*** Exercise materials Section Begins ***

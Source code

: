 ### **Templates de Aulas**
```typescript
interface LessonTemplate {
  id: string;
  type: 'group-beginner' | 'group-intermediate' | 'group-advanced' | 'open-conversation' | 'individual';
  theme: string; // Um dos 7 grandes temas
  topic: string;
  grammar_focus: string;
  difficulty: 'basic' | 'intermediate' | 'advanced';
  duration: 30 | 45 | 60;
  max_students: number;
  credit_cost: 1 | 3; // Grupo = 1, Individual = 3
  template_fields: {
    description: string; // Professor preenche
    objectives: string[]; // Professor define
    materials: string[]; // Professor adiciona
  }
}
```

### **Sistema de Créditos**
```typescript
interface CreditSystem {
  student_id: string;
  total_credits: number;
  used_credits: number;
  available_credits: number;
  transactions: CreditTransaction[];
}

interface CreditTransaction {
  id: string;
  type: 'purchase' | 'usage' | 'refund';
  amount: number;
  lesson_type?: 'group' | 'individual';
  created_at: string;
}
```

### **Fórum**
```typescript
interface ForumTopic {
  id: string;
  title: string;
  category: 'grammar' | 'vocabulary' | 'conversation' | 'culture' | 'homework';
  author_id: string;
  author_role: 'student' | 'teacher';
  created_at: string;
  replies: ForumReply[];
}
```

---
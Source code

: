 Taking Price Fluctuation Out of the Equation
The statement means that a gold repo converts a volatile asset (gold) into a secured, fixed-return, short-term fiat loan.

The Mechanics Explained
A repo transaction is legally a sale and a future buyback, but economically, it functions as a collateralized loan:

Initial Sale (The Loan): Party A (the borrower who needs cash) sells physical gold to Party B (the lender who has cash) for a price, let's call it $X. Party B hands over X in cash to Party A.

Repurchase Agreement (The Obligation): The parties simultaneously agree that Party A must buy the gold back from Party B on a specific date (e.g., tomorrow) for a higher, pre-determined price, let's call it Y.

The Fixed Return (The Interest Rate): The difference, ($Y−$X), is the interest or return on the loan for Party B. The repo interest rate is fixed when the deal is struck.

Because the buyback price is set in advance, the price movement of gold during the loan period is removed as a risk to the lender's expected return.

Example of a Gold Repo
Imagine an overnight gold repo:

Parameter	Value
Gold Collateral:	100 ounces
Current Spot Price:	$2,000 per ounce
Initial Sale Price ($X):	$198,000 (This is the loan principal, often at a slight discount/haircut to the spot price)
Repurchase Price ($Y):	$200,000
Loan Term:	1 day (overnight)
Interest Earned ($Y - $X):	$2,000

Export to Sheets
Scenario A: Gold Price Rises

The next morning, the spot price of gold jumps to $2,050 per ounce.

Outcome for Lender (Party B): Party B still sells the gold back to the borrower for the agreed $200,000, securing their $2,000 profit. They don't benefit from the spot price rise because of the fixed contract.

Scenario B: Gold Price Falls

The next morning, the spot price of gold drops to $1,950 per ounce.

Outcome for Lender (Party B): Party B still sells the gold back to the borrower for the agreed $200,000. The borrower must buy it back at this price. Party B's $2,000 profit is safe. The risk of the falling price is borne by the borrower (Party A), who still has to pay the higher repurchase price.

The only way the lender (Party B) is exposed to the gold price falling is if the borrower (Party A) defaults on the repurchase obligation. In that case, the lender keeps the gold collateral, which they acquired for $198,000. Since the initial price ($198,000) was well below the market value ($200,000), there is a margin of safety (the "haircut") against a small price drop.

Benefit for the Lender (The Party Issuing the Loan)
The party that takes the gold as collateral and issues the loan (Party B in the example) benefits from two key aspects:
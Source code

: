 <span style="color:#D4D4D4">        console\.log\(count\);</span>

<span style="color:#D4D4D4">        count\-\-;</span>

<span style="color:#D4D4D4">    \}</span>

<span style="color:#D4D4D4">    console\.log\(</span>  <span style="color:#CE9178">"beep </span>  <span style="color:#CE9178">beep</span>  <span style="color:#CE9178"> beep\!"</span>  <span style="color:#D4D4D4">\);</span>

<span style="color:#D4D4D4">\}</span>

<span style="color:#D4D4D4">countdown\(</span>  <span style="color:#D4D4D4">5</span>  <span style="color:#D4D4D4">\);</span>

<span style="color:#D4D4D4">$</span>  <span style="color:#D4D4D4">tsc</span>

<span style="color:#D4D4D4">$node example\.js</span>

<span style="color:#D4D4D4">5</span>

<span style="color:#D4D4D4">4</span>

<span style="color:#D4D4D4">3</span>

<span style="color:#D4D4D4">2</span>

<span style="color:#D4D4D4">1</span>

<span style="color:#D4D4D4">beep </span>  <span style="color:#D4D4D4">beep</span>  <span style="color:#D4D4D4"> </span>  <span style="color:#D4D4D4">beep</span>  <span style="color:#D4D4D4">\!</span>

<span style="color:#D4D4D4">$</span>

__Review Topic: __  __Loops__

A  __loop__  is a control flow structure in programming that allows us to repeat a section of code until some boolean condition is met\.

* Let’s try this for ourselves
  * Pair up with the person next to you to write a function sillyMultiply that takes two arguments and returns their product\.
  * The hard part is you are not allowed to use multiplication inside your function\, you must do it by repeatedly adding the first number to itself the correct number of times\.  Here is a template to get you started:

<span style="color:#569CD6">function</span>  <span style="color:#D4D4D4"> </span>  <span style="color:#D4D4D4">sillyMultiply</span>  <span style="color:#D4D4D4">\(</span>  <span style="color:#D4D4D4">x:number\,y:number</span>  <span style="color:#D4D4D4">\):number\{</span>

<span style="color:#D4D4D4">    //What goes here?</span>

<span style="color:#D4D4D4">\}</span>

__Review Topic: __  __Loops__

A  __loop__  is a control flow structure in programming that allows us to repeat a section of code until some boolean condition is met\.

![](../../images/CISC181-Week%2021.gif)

*** Exercise materials Section Ends ***

◆ About this task ◆
Look through the data above for the word "agreed". Report each line where it occurs.

◆ Completed exercise ◆
Outcome for Lender (Party B): Party B still sells the gold back to the borrower for the agreed $200,000, securing their $2,000 profit. They don't benefit from the spot price rise because of the fixed contract.
Outcome for Lender (Party B): Party B still sells the gold back to the borrower for the agreed $200,000. The borrower must buy it back at this price. Party B's $2,000 profit is safe. The risk of the falling price is borne by the borrower (Party A), who still has to pay the higher repurchase price.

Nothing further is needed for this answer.